[Opening DATA EXTRACT section]
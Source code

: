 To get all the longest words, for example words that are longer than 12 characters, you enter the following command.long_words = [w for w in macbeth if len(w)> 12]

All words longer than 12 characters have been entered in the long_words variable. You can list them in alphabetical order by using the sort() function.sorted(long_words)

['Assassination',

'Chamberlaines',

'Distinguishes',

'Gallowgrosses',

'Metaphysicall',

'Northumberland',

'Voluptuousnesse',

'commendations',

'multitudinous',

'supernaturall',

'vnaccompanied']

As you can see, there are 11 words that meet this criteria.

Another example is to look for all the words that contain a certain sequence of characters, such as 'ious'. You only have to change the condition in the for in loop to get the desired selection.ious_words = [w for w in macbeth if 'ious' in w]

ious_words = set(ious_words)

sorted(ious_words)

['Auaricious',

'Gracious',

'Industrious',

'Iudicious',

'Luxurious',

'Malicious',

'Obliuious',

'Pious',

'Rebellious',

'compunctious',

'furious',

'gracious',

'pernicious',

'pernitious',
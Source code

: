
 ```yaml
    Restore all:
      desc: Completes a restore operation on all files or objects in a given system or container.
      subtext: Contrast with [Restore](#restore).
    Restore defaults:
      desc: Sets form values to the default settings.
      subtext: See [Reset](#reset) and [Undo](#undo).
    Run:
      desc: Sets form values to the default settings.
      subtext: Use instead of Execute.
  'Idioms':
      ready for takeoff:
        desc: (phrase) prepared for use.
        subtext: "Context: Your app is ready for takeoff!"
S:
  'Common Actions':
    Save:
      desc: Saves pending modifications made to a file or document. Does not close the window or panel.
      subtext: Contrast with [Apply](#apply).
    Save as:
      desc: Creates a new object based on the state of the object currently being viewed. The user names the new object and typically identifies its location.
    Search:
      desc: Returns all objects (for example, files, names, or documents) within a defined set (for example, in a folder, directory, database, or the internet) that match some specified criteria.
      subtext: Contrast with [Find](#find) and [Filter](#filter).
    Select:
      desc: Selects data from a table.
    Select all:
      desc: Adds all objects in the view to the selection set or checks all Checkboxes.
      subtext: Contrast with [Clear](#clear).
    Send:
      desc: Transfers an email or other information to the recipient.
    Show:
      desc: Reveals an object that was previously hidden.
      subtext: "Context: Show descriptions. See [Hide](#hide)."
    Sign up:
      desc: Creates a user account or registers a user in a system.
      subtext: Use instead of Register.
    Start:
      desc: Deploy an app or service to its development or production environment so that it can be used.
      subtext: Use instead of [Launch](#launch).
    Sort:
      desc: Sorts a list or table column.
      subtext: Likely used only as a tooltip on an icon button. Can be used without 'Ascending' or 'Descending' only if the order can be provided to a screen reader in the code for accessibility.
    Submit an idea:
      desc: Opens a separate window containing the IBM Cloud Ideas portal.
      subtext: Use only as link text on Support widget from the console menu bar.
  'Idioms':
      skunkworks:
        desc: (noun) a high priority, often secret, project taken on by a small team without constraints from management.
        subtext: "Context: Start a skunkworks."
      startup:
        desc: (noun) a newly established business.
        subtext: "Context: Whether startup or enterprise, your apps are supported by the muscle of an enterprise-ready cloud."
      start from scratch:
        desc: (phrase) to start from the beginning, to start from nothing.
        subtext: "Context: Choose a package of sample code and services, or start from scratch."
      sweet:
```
[Closing DATA EXTRACT section]
WHAT THE TASK REQUIRES :: Please show each line in the records above that contains "selection".

ANSWER TO THIS TASK ::
Another example is to look for all the words that contain a certain sequence of characters, such as 'ious'. You only have to change the condition in the for in loop to get the desired selection.ious_words = [w for w in macbeth if 'ious' in w]
      desc: Adds all objects in the view to the selection set or checks all Checkboxes.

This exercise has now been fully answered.